Ed è qui che Flanagan si gioca un’altra delle sue caratteristiche chiave, il saper saltellare tra presente e passato, infatti mentre nel presente i peraonaggi sperimentano con lo specchione per provare la loro tesi, nel passato invece facciamo la conoscenza di papà Alan (Rory Cochrane) e di mamma Marie, interpretata da Katee Sachoff, per cui è obbligatorio spendere il secondo commento strettamente tecnico del post: bellissima! Anche con i capelli tatticamente rossi prima di Bo-Katan per giustificare il suo essere madre della scozzese Amy Pond.

Grazie al riflesso abbiamo due Katee Sachoff nella stessa inquadratura (olé!)

La bellezza di “Oculus” sta nel suo tratteggiare così bene personaggi ben caratterizzati, zompettando agilmente tra passato e presente, ed in ogni salto, come spettatori ci viene chiarito un dettaglio nuovo, spesso anche raccontato in maniera dolorosa sempre divisi tra personaggi che vogliono credere alla maledizione dello specchio, e chi invece nega e si affida alla logica, il tutto mentre Flanagan lavora ai fianchi il pubblico, prima ne fa le spese il cagnone di famiglia (gulp!), dopodiché diventa abbastanza chiaro che i personaggi, seguendo l’ossessione del regista, abbiano la traiettoria dei rispettivi archi narrativi bella che segnata. 

Anche perché parliamoci chiaro, quello tra i film horror e gli specchi è una lunga, se non lunghissima tradizione, quanti ne avete visti con scene mitiche con protagonista proprio uno specchio? Tanti? Di più? Bene malgrado la lunga tradizione “Oculus” riesce comunque a dire qualcosa di nuovo, mettendo in chiaro come mai Flanagan sia diventato il Mick Gariss 2.0 ovvero il massimo contatore di Stephen King al cinema. 

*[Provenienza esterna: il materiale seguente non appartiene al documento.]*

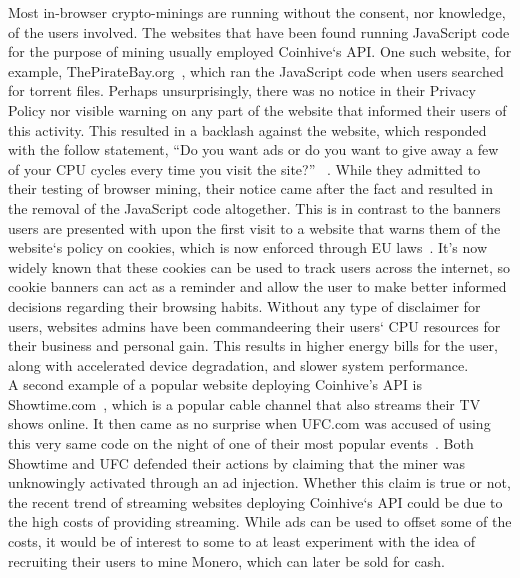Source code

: Most in-browser crypto-minings are running without the consent, nor knowledge, of the users involved. The websites that have been found running JavaScript code for the purpose of mining usually employed Coinhive`s API. One such website, for example, ThePirateBay.org~\cite{bbcmintcrypto}, which ran the JavaScript code when users searched for torrent files. Perhaps unsurprisingly, there was no notice in their Privacy Policy nor visible warning on any part of the website that informed their users of this activity. This resulted in a backlash against the website, which responded with the follow statement, ``Do you want ads or do you want to give away a few of your CPU cycles every time you visit the site?'' ~\cite{piratesbayblog}. While they admitted to their testing of browser mining, their notice came after the fact and resulted in the removal of the JavaScript code altogether. This is in contrast to the banners users are presented with upon the first visit to a website that warns them of the website`s policy on cookies, which is now enforced through EU laws~\cite{eucookie}. It’s now widely known that these cookies can be used to track users across the internet, so cookie banners can act as a reminder and allow the user to make better informed decisions regarding their browsing habits. Without any type of disclaimer for users, websites admins have been commandeering their users` CPU resources for their business and personal gain. This results in higher energy bills for the user, along with accelerated device degradation, and slower system performance.
\\
A second example of a popular website deploying Coinhive’s API is Showtime.com~\cite{gaurdianelectricity}, which is a popular cable channel that also streams their TV shows online. It then came as no surprise when UFC.com was accused of using this very same code on the night of one of their most popular events~\cite{registerufcmonero}. Both Showtime and UFC defended their actions by claiming that the miner was unknowingly activated through an ad injection. Whether this claim is true or not, the recent trend of streaming websites deploying Coinhive`s API could be due to the high costs of providing streaming. While ads can be used to offset some of the costs, it would be of interest to some to at least experiment with the idea of recruiting their users to mine Monero, which can later be sold for cash.
\\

Io mi sarei gettato tra le braccia dello specchio cattivone al volo.

Ci sono trovate puramente Kinghiane utilizzate con saggezza per rendere il film così riuscito e poi c’è la scena della lampadina, efficacissima e difficile da dimenticare, una di quelle scene che vi farà letteralmente sentire il dolore, perché arriva ad un punto del film in cui grazie al montaggio, Flanagan riduce sempre di più il tempo che come spettatori passiamo nel passato e nel presente, accorciando i salti temporali in modo quasi inpercettibile, un trucchetto riuscito per inclinare il pavimento sotto i piedi dello spettatore mescolando le carte anche tra realtà e visioni, rendendo così doppiamente efficace la scena della lampadina, quella che chiarisce che per i Russell e la loro vendetta nei confronti dello specchio, può esserci un solo finale, Flanagan ce lo dice con diversi minuti di anticipo, usando la narrazione per immagini per portare avanti la sua principale ossessione, quella per il tema che gli sta più a cuore. 

In tutti questi anni ho parlato e consigliato a tutti questo film, mi mancava solo di portarlo su questa Bara, il suo compleanno era l’occasione perfetta, anche perché era anche uno dei pochi film che mi mancavano di Flanagan qui sopra, tutto quello che posso fare ancora è ricordarvi la recensione de Il Zinefilo e fare gli auguri allo specchio, non proprio delle mie brame.